Your objective: Write every record out again exactly, and keep images out of it.

Provided data:
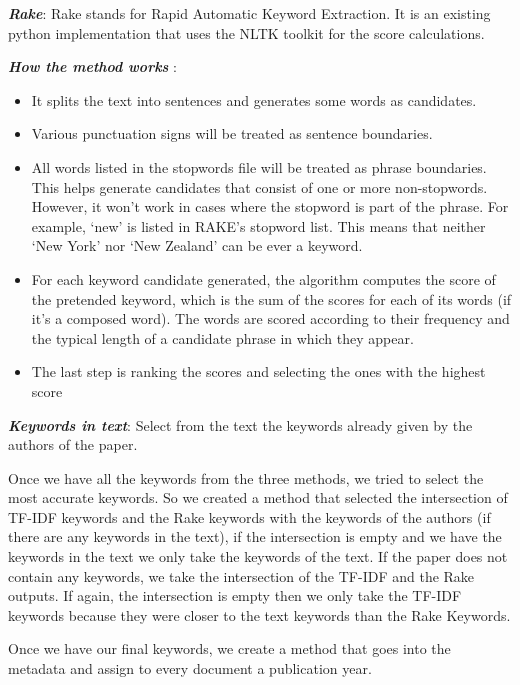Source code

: \documentclass[article,twocolumn]{IEEEtran}
\providecommand{\tightlist}{%
      \setlength{\itemsep}{0pt}\setlength{\parskip}{0pt}}
\begin{document}
    \textbf{\emph{Rake}}: Rake stands for Rapid Automatic Keyword
Extraction. It is an existing python implementation that uses the NLTK
toolkit for the score calculations.

\textbf{\emph{How the method works}} :

\begin{itemize}
\tightlist
\item
  It splits the text into sentences and generates some words as
  candidates.\\
\item
  Various punctuation signs will be treated as sentence boundaries.
\item
  All words listed in the stopwords file will be treated as phrase
  boundaries. This helps generate candidates that consist of one or more
  non-stopwords. However, it won't work in cases where the stopword is
  part of the phrase. For example, `new' is listed in RAKE's stopword
  list. This means that neither `New York' nor `New Zealand' can be ever
  a keyword.
\item
  For each keyword candidate generated, the algorithm computes the score
  of the pretended keyword, which is the sum of the scores for each of
  its words (if it's a composed word). The words are scored according to
  their frequency and the typical length of a candidate phrase in which
  they appear.
\item
  The last step is ranking the scores and selecting the ones with the
  highest score
\end{itemize}

    \textbf{\emph{Keywords in text}}: Select from the text the keywords
already given by the authors of the paper.

Once we have all the keywords from the three methods, we tried to select
the most accurate keywords. So we created a method that selected the
intersection of TF-IDF keywords and the Rake keywords with the keywords
of the authors (if there are any keywords in the text), if the
intersection is empty and we have the keywords in the text we only take
the keywords of the text. If the paper does not contain any keywords, we
take the intersection of the TF-IDF and the Rake outputs. If again, the
intersection is empty then we only take the TF-IDF keywords because they
were closer to the text keywords than the Rake Keywords.

Once we have our final keywords, we create a method that goes into the
metadata and assign to every document a publication year.
\end{document}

Response:
Source code

: \documentclass[article,twocolumn]{IEEEtran}
\providecommand{\tightlist}{%
      \setlength{\itemsep}{0pt}\setlength{\parskip}{0pt}}
\begin{document}
    \textbf{\emph{Rake}}: Rake stands for Rapid Automatic Keyword
Extraction. It is an existing python implementation that uses the NLTK
toolkit for the score calculations.

\textbf{\emph{How the method works}} :

\begin{itemize}
\tightlist
\item
  It splits the text into sentences and generates some words as
  candidates.\\
\item
  Various punctuation signs will be treated as sentence boundaries.
\item
  All words listed in the stopwords file will be treated as phrase
  boundaries. This helps generate candidates that consist of one or more
  non-stopwords. However, it won't work in cases where the stopword is
  part of the phrase. For example, `new' is listed in RAKE's stopword
  list. This means that neither `New York' nor `New Zealand' can be ever
  a keyword.
\item
  For each keyword candidate generated, the algorithm computes the score
  of the pretended keyword, which is the sum of the scores for each of
  its words (if it's a composed word). The words are scored according to
  their frequency and the typical length of a candidate phrase in which
  they appear.
\item
  The last step is ranking the scores and selecting the ones with the
  highest score
\end{itemize}

    \textbf{\emph{Keywords in text}}: Select from the text the keywords
already given by the authors of the paper.

Once we have all the keywords from the three methods, we tried to select
the most accurate keywords. So we created a method that selected the
intersection of TF-IDF keywords and the Rake keywords with the keywords
of the authors (if there are any keywords in the text), if the
intersection is empty and we have the keywords in the text we only take
the keywords of the text. If the paper does not contain any keywords, we
take the intersection of the TF-IDF and the Rake outputs. If again, the
intersection is empty then we only take the TF-IDF keywords because they
were closer to the text keywords than the Rake Keywords.

Once we have our final keywords, we create a method that goes into the
metadata and assign to every document a publication year.
\end{document}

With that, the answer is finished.